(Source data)

************

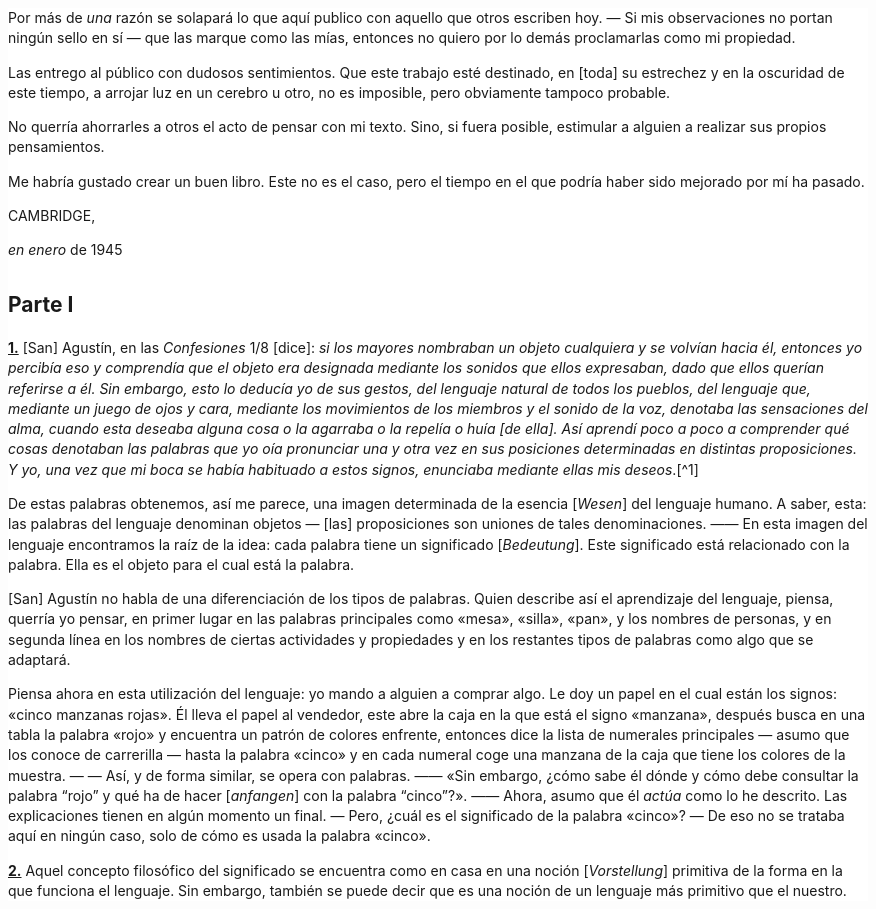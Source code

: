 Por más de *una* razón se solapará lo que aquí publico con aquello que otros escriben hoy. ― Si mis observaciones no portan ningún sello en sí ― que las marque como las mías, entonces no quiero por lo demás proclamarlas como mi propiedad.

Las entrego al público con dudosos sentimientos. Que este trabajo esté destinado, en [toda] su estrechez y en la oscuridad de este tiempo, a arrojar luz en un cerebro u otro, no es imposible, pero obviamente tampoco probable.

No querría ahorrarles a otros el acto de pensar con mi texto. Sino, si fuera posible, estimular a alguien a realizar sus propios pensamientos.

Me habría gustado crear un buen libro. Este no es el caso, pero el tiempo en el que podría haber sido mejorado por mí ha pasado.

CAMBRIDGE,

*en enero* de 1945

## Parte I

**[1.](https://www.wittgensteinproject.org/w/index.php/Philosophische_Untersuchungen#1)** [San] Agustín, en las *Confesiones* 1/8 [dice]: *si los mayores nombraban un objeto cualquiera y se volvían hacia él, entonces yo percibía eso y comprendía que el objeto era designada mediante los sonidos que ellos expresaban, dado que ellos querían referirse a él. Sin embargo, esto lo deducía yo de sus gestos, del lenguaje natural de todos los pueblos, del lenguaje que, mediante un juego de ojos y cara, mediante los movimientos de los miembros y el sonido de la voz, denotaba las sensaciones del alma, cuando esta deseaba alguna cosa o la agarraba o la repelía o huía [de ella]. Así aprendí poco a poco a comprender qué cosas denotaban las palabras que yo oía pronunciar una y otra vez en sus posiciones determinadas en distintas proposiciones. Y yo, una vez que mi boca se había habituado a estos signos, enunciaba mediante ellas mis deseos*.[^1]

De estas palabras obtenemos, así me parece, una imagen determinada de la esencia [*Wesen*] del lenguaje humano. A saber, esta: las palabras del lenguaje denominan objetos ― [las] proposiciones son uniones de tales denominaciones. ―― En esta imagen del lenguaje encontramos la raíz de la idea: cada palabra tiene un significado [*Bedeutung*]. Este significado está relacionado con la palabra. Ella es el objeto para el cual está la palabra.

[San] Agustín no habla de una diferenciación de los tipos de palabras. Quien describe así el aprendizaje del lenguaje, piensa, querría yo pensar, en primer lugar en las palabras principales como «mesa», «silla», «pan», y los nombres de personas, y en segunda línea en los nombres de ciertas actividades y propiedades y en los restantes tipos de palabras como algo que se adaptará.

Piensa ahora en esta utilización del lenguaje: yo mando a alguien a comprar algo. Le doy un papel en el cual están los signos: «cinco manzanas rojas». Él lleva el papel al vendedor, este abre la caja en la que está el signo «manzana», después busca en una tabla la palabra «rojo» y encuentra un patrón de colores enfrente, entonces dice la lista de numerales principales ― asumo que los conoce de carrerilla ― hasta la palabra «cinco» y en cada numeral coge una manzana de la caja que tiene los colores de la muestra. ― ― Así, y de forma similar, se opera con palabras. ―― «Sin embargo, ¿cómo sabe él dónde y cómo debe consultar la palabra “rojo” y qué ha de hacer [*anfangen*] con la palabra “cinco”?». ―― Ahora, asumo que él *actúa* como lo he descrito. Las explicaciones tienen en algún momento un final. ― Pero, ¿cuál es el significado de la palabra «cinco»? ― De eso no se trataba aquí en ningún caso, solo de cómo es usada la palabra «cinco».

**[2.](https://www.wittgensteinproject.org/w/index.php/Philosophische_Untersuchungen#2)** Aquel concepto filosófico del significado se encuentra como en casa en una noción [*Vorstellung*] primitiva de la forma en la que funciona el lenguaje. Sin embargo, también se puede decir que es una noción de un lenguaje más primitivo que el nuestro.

************

Task to carry out:
The answer must consist of every line from the entries above that contains "tiempo".

Output for this task:
Las entrego al público con dudosos sentimientos. Que este trabajo esté destinado, en [toda] su estrechez y en la oscuridad de este tiempo, a arrojar luz en un cerebro u otro, no es imposible, pero obviamente tampoco probable.
Me habría gustado crear un buen libro. Este no es el caso, pero el tiempo en el que podría haber sido mejorado por mí ha pasado.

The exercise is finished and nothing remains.